A federal judge in Washington, D.C. on Friday ordered the Trump administration to restore the program that deferred deportation for certain undocumented immigrants who came to the country as children. Judge John Bates said in a 25-page decision that the Trump administration had failed to justify the decision to end the Obama-era program known as Deferred Action for Childhood Arrivals, or DACA.
Bates called President Trump's decision in September to end the program was "arbitrary and capricious" and the Department of Homeland Security's "legal judgment" was "inadequately explained."
The judge said in his decision that he would delay his ruling for 20 days to give the government time to respond and appeal.
In April, Bates an appointee of former President George W. Bush, ruled that the decision to end DACA "was unlawful and must be set aside." Friday's ruling upheld that decision.
The Justice Department said in April that Bates' ruling "doesn't change" its position on DACA. Bates had given the federal govenrment 90 days to offer a better legal justification for ending the program.

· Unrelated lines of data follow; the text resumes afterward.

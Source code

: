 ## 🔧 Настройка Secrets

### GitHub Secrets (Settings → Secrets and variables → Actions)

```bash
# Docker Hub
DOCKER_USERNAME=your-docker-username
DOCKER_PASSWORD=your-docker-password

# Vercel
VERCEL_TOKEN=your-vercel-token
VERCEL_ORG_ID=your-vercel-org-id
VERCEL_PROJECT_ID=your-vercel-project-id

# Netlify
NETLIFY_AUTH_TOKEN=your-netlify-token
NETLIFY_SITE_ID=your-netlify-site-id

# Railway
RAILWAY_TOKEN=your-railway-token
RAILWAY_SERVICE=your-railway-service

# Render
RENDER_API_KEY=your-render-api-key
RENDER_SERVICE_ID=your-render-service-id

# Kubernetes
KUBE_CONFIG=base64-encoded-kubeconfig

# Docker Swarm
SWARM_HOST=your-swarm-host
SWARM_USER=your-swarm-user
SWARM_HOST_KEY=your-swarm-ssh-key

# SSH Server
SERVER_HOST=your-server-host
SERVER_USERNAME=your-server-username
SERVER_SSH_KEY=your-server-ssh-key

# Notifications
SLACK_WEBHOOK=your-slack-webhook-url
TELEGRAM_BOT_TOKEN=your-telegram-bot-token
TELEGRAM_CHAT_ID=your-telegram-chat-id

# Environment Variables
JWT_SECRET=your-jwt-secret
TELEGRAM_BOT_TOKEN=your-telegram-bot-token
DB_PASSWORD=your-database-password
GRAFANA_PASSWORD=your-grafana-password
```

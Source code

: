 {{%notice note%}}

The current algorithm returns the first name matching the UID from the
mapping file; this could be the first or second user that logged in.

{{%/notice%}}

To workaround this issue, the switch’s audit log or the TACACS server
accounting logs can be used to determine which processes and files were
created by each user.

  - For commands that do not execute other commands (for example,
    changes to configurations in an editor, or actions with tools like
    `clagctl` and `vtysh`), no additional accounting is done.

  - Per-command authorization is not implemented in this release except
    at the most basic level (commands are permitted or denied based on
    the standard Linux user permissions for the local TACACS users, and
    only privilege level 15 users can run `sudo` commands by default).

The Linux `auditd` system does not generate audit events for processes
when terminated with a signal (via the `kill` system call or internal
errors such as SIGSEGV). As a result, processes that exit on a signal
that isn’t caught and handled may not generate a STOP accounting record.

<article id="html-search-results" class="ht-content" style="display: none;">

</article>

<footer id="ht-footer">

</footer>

DACA was signed in 2012 by former President Obama to defer deportation for more than 700,000 undocumented immigrants, known as Dreamers, who were brought to the U.S. as children. Mr. Trump had given mixed signals about the program, saying at one point that "we love the Dreamers."
But in September, Attorney General Jeff Sessions ended the program, calling it an "unconstitutional" overreach of executive authority that caused great legal concern after Congress initially rejected the legislative proposals to extend similar benefits to undocumented immigrations.